Broadening Horizons: The Style Files

Last year, about two-thirds of the way through the interior decorating program, I grew really concerned because I really disliked most of the room designs I was seeing. Uh oh! Did it mean I had chosen the wrong field or did it ultimately mean I had no taste…no style…no class? I knew I would never be able to create the kinds of rooms I was seeing because I truly disliked 90% of them. They were overly-furnished, crowded, busy, frenetic, garish, ostentatious, commercial, contrived, pricey, or sometimes just plain ugly. The rooms lacked authenticity.

 Drum roll……enter The Style Files, a site by Danielle de Lange originating from the Netherlands and featuring décor, fashion, and products. Such a relief!
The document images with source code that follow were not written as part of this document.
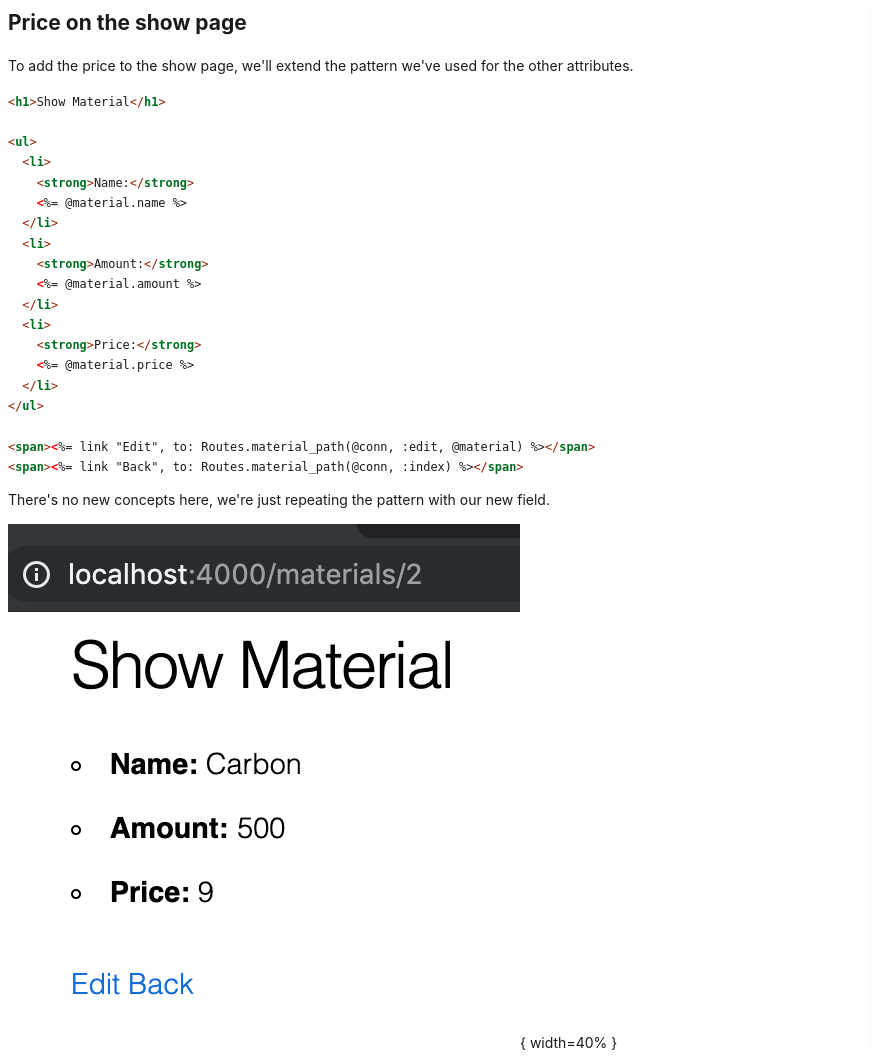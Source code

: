 ## Price on the show page

To add the price to the show page, we'll extend the pattern we've used for the other attributes.

```html
<h1>Show Material</h1>

<ul>
  <li>
    <strong>Name:</strong>
    <%= @material.name %>
  </li>
  <li>
    <strong>Amount:</strong>
    <%= @material.amount %>
  </li>
  <li>
    <strong>Price:</strong>
    <%= @material.price %>
  </li>
</ul>

<span><%= link "Edit", to: Routes.material_path(@conn, :edit, @material) %></span>
<span><%= link "Back", to: Routes.material_path(@conn, :index) %></span>
```

There's no new concepts here, we're just repeating the pattern with our new field.

![](../images/3.7/show-material.png){ width=40% }
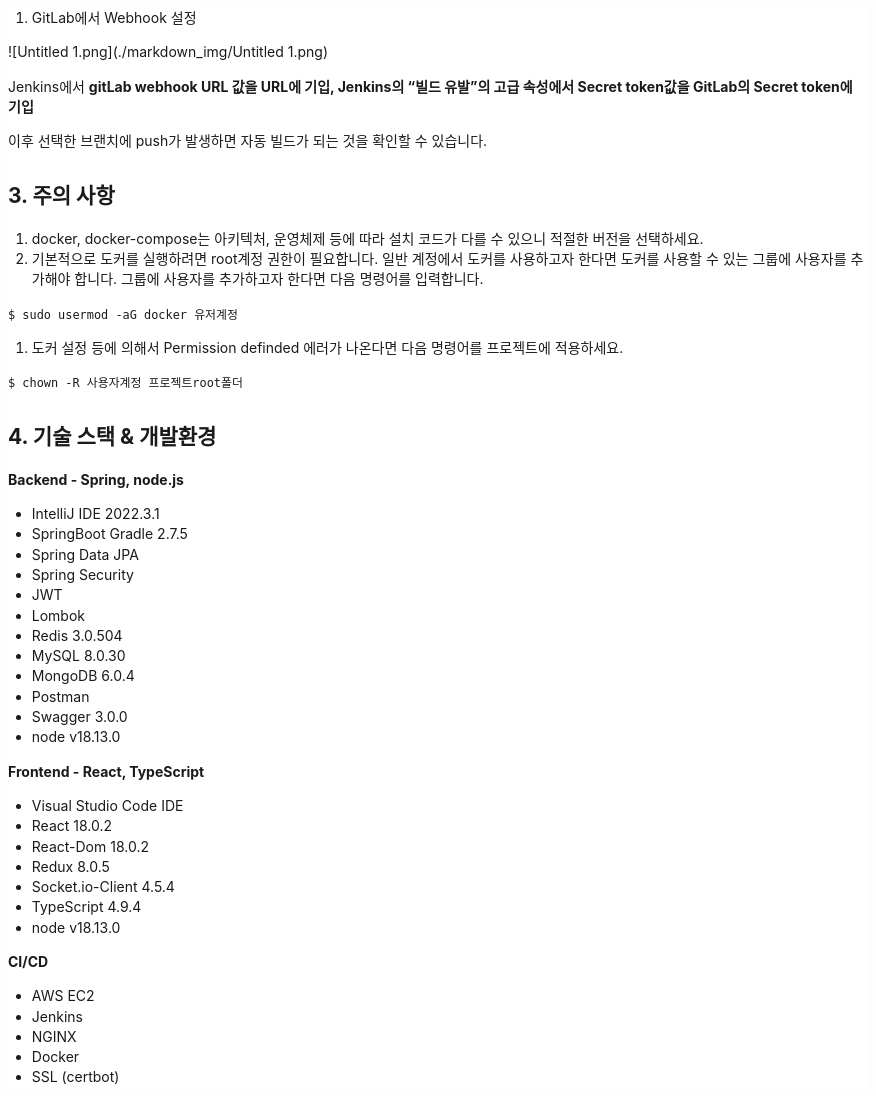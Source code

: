 1. GitLab에서 Webhook 설정 

![Untitled 1.png](./markdown_img/Untitled 1.png)

Jenkins에서 **gitLab webhook URL 값을 URL에 기입, Jenkins의 “빌드 유발”의 고급 속성에서 Secret token값을 GitLab의 Secret token에 기입**

이후 선택한 브랜치에 push가 발생하면 자동 빌드가 되는 것을 확인할 수 있습니다.

## 3. 주의 사항

1. docker, docker-compose는 아키텍처, 운영체제 등에 따라 설치 코드가 다를 수 있으니 적절한 버전을 선택하세요.
2. 기본적으로 도커를 실행하려면 root계정 권한이 필요합니다. 일반 계정에서 도커를 사용하고자 한다면 도커를 사용할 수 있는 그룹에 사용자를 추가해야 합니다. 그룹에 사용자를 추가하고자 한다면 다음 명령어를 입력합니다.

```
$ sudo usermod -aG docker 유저계정
```

1. 도커 설정 등에 의해서 Permission definded 에러가 나온다면 다음 명령어를 프로젝트에 적용하세요.

```
$ chown -R 사용자계정 프로젝트root폴더
```

## 4. 기술 스택 & 개발환경

**Backend - Spring, node.js**

- IntelliJ IDE 2022.3.1
- SpringBoot Gradle 2.7.5
- Spring Data JPA
- Spring Security
- JWT
- Lombok
- Redis 3.0.504
- MySQL 8.0.30
- MongoDB 6.0.4
- Postman
- Swagger 3.0.0
- node v18.13.0

**Frontend - React, TypeScript**

- Visual Studio Code IDE
- React 18.0.2
- React-Dom 18.0.2
- Redux 8.0.5
- Socket.io-Client 4.5.4
- TypeScript 4.9.4
- node v18.13.0

**CI/CD**

- AWS EC2
- Jenkins
- NGINX
- Docker
- SSL (certbot)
At last, rooms and décor that I loved! I visited every post, going back to the first entry in Oct 2006. I copied and pasted a gazillion images into my files.

 So what was the difference between the Style Files and the many sites, magazines, and books I had been viewing? I’m not absolutely certain but I suspect that it might have something to do with design that comes from consumer-based societies vs. design where there is less emphasis on product.
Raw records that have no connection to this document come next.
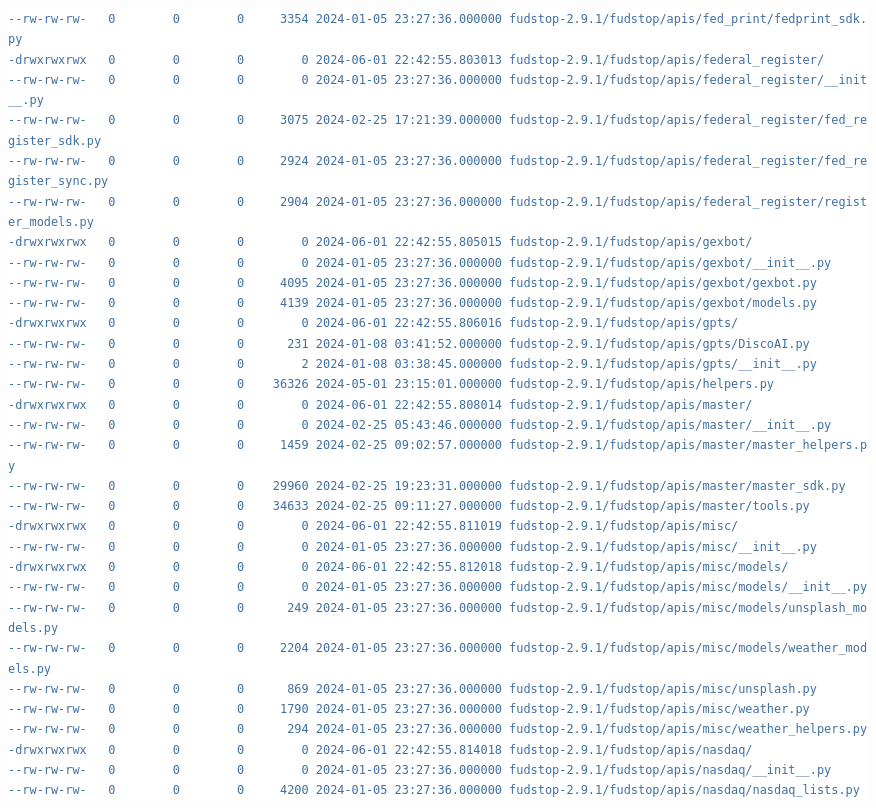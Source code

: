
 ```diff
--rw-rw-rw-   0        0        0     3354 2024-01-05 23:27:36.000000 fudstop-2.9.1/fudstop/apis/fed_print/fedprint_sdk.py
-drwxrwxrwx   0        0        0        0 2024-06-01 22:42:55.803013 fudstop-2.9.1/fudstop/apis/federal_register/
--rw-rw-rw-   0        0        0        0 2024-01-05 23:27:36.000000 fudstop-2.9.1/fudstop/apis/federal_register/__init__.py
--rw-rw-rw-   0        0        0     3075 2024-02-25 17:21:39.000000 fudstop-2.9.1/fudstop/apis/federal_register/fed_register_sdk.py
--rw-rw-rw-   0        0        0     2924 2024-01-05 23:27:36.000000 fudstop-2.9.1/fudstop/apis/federal_register/fed_register_sync.py
--rw-rw-rw-   0        0        0     2904 2024-01-05 23:27:36.000000 fudstop-2.9.1/fudstop/apis/federal_register/register_models.py
-drwxrwxrwx   0        0        0        0 2024-06-01 22:42:55.805015 fudstop-2.9.1/fudstop/apis/gexbot/
--rw-rw-rw-   0        0        0        0 2024-01-05 23:27:36.000000 fudstop-2.9.1/fudstop/apis/gexbot/__init__.py
--rw-rw-rw-   0        0        0     4095 2024-01-05 23:27:36.000000 fudstop-2.9.1/fudstop/apis/gexbot/gexbot.py
--rw-rw-rw-   0        0        0     4139 2024-01-05 23:27:36.000000 fudstop-2.9.1/fudstop/apis/gexbot/models.py
-drwxrwxrwx   0        0        0        0 2024-06-01 22:42:55.806016 fudstop-2.9.1/fudstop/apis/gpts/
--rw-rw-rw-   0        0        0      231 2024-01-08 03:41:52.000000 fudstop-2.9.1/fudstop/apis/gpts/DiscoAI.py
--rw-rw-rw-   0        0        0        2 2024-01-08 03:38:45.000000 fudstop-2.9.1/fudstop/apis/gpts/__init__.py
--rw-rw-rw-   0        0        0    36326 2024-05-01 23:15:01.000000 fudstop-2.9.1/fudstop/apis/helpers.py
-drwxrwxrwx   0        0        0        0 2024-06-01 22:42:55.808014 fudstop-2.9.1/fudstop/apis/master/
--rw-rw-rw-   0        0        0        0 2024-02-25 05:43:46.000000 fudstop-2.9.1/fudstop/apis/master/__init__.py
--rw-rw-rw-   0        0        0     1459 2024-02-25 09:02:57.000000 fudstop-2.9.1/fudstop/apis/master/master_helpers.py
--rw-rw-rw-   0        0        0    29960 2024-02-25 19:23:31.000000 fudstop-2.9.1/fudstop/apis/master/master_sdk.py
--rw-rw-rw-   0        0        0    34633 2024-02-25 09:11:27.000000 fudstop-2.9.1/fudstop/apis/master/tools.py
-drwxrwxrwx   0        0        0        0 2024-06-01 22:42:55.811019 fudstop-2.9.1/fudstop/apis/misc/
--rw-rw-rw-   0        0        0        0 2024-01-05 23:27:36.000000 fudstop-2.9.1/fudstop/apis/misc/__init__.py
-drwxrwxrwx   0        0        0        0 2024-06-01 22:42:55.812018 fudstop-2.9.1/fudstop/apis/misc/models/
--rw-rw-rw-   0        0        0        0 2024-01-05 23:27:36.000000 fudstop-2.9.1/fudstop/apis/misc/models/__init__.py
--rw-rw-rw-   0        0        0      249 2024-01-05 23:27:36.000000 fudstop-2.9.1/fudstop/apis/misc/models/unsplash_models.py
--rw-rw-rw-   0        0        0     2204 2024-01-05 23:27:36.000000 fudstop-2.9.1/fudstop/apis/misc/models/weather_models.py
--rw-rw-rw-   0        0        0      869 2024-01-05 23:27:36.000000 fudstop-2.9.1/fudstop/apis/misc/unsplash.py
--rw-rw-rw-   0        0        0     1790 2024-01-05 23:27:36.000000 fudstop-2.9.1/fudstop/apis/misc/weather.py
--rw-rw-rw-   0        0        0      294 2024-01-05 23:27:36.000000 fudstop-2.9.1/fudstop/apis/misc/weather_helpers.py
-drwxrwxrwx   0        0        0        0 2024-06-01 22:42:55.814018 fudstop-2.9.1/fudstop/apis/nasdaq/
--rw-rw-rw-   0        0        0        0 2024-01-05 23:27:36.000000 fudstop-2.9.1/fudstop/apis/nasdaq/__init__.py
--rw-rw-rw-   0        0        0     4200 2024-01-05 23:27:36.000000 fudstop-2.9.1/fudstop/apis/nasdaq/nasdaq_lists.py
```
 Or perhaps it’s the difference between the brand spanking new fabricated, imitation, Tuscan-style kitchen in Topeka and the aged-brick, weathered-stone, and genuine-wood kitchen in Tuscany.  

 The Style Files has an international perspective and features homes and designs from Greece, Italy, Scandinavia, Spain, Australia, Portugal, France, Brazil, Uruguay, Morocco, South Africa, Germany, China, Britain, and occasionally the U.S. The designs on the Style Files generally seem cleaner, more relaxed and less contrived. The emphasis is less on “stuff” and more on other things: sunlight and shadow, view, materials, architecture, shape, form, contour, texture. I especially love the use of wood, stone, concrete, and brick in many of the designs. Not everything is new and bright and shiny. Sometimes the setting is aged but the style is always contemporary. Rooms are often elegant in their simplicity making other rooms appear garish and vulgar by contrast. These are not cookie-cutter rooms; this is not formula decorating. Are they pricey? Mostly I see a mixture of old and new and since generally there is less emphasis on “stuffing” a room full of furnishings, art, and accessories, the total cost is probably lower than for a more ostentatious design. 

The Style Files is my favorite design site and while I don’t love every single room I love about 90% of the designs. A far cry from the 10% I liked from other sources. Whatever your taste or design preferences visit the Style Files and explore the archives. Style Files offers a broader world view, and since we can’t all be world travelers, it’s an easy and inexpensive way to broaden design horizons. Thank you Danielle!